*WORK TASK*
Reproduce the closing part of the entries exactly: the line with "## addTagSay" and all lines after it, ending with the last line, and nothing else.

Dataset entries
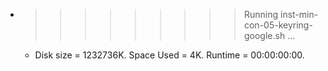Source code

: * >>>>>>>>> Running inst-min-con-05-keyring-google.sh ...
  * Disk size = 1232736K. Space Used = 4K. Runtime = 00:00:00:00.
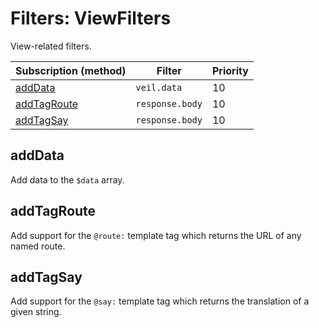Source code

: # Filters: ViewFilters

View-related filters.

| Subscription (method)       | Filter          | Priority |
|-----------------------------|-----------------|----------|
| [addData](#adddata)         | `veil.data`     | 10       |
| [addTagRoute](#addtagroute) | `response.body` | 10       |
| [addTagSay](#addtagsay)     | `response.body` | 10       |

## addData

Add data to the `$data` array.

## addTagRoute

Add support for the `@route:` template tag which returns the URL of any named route.

## addTagSay

Add support for the `@say:` template tag which returns the translation of a given string.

*ANSWER TO THE EXERCISE*
## addTagSay

Add support for the `@say:` template tag which returns the translation of a given string.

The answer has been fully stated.